[Source data]
= Beginning of Section =

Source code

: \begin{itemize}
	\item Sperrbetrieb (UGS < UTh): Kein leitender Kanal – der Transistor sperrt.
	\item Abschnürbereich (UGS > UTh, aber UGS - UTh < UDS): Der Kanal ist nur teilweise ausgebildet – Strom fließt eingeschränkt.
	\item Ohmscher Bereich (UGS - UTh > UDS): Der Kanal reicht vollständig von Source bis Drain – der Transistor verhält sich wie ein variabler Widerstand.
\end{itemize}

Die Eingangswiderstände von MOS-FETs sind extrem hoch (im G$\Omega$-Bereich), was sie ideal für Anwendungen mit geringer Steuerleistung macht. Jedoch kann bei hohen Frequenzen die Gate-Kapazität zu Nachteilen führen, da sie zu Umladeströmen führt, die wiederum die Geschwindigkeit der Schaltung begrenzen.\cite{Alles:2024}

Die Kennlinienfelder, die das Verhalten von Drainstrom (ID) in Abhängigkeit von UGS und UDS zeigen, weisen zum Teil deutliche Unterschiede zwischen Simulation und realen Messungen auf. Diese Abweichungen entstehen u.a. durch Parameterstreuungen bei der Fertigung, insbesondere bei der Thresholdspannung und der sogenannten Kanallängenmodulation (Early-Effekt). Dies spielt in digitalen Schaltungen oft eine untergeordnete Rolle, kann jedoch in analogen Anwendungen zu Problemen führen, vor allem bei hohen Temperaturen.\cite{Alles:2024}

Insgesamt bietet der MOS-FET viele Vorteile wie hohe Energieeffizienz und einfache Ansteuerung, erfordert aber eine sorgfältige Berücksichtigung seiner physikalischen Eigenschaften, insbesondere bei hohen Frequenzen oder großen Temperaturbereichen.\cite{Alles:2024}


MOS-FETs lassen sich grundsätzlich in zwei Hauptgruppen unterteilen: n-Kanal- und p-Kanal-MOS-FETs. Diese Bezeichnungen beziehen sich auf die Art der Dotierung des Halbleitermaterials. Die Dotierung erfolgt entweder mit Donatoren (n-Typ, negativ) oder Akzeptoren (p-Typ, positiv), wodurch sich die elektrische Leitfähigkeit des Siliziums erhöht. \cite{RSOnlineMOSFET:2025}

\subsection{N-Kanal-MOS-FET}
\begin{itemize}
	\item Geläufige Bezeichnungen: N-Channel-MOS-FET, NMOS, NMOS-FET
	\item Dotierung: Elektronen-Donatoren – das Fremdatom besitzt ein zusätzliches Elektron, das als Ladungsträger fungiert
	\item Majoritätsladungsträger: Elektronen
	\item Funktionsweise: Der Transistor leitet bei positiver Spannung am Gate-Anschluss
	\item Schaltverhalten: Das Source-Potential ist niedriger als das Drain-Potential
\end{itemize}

= End of Section =

Goal of the exercise: One line above contains "als Ladungsträger fungiert". Output that line and each one after it, word for word, and nothing else.

Task result:
	\item Dotierung: Elektronen-Donatoren – das Fremdatom besitzt ein zusätzliches Elektron, das als Ladungsträger fungiert
	\item Majoritätsladungsträger: Elektronen
	\item Funktionsweise: Der Transistor leitet bei positiver Spannung am Gate-Anschluss
	\item Schaltverhalten: Das Source-Potential ist niedriger als das Drain-Potential
\end{itemize}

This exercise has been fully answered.